[[ DATASET EXTRACT, beginning ]]

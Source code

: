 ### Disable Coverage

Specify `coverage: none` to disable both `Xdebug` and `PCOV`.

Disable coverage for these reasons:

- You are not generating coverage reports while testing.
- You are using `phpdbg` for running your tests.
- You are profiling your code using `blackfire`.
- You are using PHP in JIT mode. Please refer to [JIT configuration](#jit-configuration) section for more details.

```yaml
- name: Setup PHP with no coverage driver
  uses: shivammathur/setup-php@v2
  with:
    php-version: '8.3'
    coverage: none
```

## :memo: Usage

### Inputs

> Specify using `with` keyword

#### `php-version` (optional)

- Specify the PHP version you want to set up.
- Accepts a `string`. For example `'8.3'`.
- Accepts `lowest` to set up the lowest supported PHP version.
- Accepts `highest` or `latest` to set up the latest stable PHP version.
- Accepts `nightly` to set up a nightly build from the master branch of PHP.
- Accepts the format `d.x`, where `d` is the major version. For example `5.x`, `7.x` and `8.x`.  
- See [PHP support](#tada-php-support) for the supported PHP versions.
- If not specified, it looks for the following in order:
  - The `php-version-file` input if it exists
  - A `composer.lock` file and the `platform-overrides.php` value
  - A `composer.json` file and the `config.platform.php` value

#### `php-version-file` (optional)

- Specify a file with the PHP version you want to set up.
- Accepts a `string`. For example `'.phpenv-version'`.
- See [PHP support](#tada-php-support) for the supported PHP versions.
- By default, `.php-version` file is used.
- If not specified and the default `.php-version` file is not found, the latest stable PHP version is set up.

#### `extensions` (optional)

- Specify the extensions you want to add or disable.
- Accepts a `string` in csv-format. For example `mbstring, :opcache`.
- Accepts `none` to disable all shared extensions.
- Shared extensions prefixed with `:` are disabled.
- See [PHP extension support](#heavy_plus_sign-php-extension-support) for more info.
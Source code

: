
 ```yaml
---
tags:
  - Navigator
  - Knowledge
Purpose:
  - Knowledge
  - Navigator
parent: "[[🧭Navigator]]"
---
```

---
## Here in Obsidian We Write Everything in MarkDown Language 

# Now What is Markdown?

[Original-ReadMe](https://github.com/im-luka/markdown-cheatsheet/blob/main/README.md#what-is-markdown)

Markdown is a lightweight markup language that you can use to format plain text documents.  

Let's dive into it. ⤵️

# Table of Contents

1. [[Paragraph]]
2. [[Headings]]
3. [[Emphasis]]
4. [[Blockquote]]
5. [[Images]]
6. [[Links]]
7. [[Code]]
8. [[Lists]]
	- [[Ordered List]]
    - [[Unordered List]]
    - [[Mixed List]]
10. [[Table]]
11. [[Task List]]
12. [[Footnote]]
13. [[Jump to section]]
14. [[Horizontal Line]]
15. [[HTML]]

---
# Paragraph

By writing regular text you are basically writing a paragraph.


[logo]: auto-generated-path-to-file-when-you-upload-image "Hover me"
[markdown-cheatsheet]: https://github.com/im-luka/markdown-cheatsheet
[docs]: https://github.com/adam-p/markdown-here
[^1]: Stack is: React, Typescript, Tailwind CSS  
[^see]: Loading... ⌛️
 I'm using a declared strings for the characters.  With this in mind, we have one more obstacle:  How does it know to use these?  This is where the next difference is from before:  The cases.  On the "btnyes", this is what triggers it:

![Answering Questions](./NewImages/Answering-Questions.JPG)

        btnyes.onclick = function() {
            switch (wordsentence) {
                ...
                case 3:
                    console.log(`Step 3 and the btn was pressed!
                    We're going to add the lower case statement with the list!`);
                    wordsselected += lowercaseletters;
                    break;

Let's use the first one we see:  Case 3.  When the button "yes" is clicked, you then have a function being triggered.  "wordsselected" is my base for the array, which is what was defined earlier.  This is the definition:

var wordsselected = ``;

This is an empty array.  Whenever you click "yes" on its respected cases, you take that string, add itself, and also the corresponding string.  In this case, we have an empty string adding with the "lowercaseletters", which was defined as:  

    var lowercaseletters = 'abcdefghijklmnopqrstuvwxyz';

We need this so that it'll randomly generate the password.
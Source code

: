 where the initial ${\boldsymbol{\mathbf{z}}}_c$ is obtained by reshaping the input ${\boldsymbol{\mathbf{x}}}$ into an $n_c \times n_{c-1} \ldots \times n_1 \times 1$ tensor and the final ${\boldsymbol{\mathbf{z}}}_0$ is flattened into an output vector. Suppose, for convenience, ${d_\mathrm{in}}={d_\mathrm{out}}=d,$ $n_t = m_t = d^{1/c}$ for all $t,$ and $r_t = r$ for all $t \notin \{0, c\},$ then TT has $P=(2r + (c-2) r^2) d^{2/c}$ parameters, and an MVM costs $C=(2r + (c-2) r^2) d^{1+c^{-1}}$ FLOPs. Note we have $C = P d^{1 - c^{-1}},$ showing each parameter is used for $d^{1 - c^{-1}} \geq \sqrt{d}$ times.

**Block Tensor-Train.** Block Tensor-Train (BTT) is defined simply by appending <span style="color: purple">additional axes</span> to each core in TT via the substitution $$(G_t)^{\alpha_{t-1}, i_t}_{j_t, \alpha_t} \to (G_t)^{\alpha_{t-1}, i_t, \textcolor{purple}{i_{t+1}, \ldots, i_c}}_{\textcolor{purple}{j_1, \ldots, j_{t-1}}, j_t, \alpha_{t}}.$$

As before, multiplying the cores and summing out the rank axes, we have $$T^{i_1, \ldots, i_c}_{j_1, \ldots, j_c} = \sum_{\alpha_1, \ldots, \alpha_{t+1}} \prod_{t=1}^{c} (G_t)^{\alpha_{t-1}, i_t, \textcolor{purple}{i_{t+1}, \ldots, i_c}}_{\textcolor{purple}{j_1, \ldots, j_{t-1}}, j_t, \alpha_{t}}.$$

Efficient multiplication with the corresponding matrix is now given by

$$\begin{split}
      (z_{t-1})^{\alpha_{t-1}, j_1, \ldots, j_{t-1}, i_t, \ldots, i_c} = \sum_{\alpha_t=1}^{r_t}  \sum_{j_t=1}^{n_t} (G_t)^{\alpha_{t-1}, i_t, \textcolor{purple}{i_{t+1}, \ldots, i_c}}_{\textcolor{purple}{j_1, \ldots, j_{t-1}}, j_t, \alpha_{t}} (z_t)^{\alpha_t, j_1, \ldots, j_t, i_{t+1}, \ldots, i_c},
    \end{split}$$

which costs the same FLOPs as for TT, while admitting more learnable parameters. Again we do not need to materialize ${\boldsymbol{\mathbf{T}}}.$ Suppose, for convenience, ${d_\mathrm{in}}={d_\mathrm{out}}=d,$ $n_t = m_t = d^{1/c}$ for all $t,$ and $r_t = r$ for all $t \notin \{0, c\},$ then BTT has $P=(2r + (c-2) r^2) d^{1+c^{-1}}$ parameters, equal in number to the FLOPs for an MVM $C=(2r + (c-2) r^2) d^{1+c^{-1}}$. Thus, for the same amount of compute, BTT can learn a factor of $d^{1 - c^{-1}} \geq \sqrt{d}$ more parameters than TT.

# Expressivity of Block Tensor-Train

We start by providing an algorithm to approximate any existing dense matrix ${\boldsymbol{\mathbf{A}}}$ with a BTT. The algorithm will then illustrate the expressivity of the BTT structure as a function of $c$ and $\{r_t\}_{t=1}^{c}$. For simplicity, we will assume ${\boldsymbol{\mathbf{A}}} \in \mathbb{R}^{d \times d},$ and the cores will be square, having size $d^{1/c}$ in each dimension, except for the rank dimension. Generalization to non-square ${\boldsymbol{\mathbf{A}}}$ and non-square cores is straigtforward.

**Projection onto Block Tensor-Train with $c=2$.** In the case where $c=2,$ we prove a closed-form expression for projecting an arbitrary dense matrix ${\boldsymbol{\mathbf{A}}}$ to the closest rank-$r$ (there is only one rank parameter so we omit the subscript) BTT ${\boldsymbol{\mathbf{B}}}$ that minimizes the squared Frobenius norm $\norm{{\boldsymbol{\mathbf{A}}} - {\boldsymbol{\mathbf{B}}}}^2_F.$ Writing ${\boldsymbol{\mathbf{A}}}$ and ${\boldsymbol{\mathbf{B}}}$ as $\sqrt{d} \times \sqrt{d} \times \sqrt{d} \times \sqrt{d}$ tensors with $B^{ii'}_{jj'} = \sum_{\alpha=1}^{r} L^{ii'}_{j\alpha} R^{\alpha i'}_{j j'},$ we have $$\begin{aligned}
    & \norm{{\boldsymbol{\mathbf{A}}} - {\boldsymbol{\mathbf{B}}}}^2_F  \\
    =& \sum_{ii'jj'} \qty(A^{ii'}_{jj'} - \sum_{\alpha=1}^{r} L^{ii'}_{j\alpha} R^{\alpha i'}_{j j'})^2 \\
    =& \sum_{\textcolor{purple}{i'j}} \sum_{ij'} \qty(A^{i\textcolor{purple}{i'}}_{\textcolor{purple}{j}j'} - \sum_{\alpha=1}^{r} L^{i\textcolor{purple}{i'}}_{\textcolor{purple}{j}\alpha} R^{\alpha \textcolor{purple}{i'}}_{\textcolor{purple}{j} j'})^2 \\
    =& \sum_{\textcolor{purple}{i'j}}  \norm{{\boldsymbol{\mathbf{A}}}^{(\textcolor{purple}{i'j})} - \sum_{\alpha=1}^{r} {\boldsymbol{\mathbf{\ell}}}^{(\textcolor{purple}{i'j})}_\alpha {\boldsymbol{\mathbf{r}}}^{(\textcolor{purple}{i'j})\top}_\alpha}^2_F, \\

[[ DATASET EXTRACT, end ]]

▶ ABOUT THIS EXERCISE
Copy every line of the records above, starting with the first, up to and including the line containing "- If not specified, it".

▶ EXERCISE RESULT
Source code

: ### Disable Coverage

Specify `coverage: none` to disable both `Xdebug` and `PCOV`.

Disable coverage for these reasons:

- You are not generating coverage reports while testing.
- You are using `phpdbg` for running your tests.
- You are profiling your code using `blackfire`.
- You are using PHP in JIT mode. Please refer to [JIT configuration](#jit-configuration) section for more details.

```yaml
- name: Setup PHP with no coverage driver
  uses: shivammathur/setup-php@v2
  with:
    php-version: '8.3'
    coverage: none
```

## :memo: Usage

### Inputs

> Specify using `with` keyword

#### `php-version` (optional)

- Specify the PHP version you want to set up.
- Accepts a `string`. For example `'8.3'`.
- Accepts `lowest` to set up the lowest supported PHP version.
- Accepts `highest` or `latest` to set up the latest stable PHP version.
- Accepts `nightly` to set up a nightly build from the master branch of PHP.
- Accepts the format `d.x`, where `d` is the major version. For example `5.x`, `7.x` and `8.x`.  
- See [PHP support](#tada-php-support) for the supported PHP versions.
- If not specified, it looks for the following in order:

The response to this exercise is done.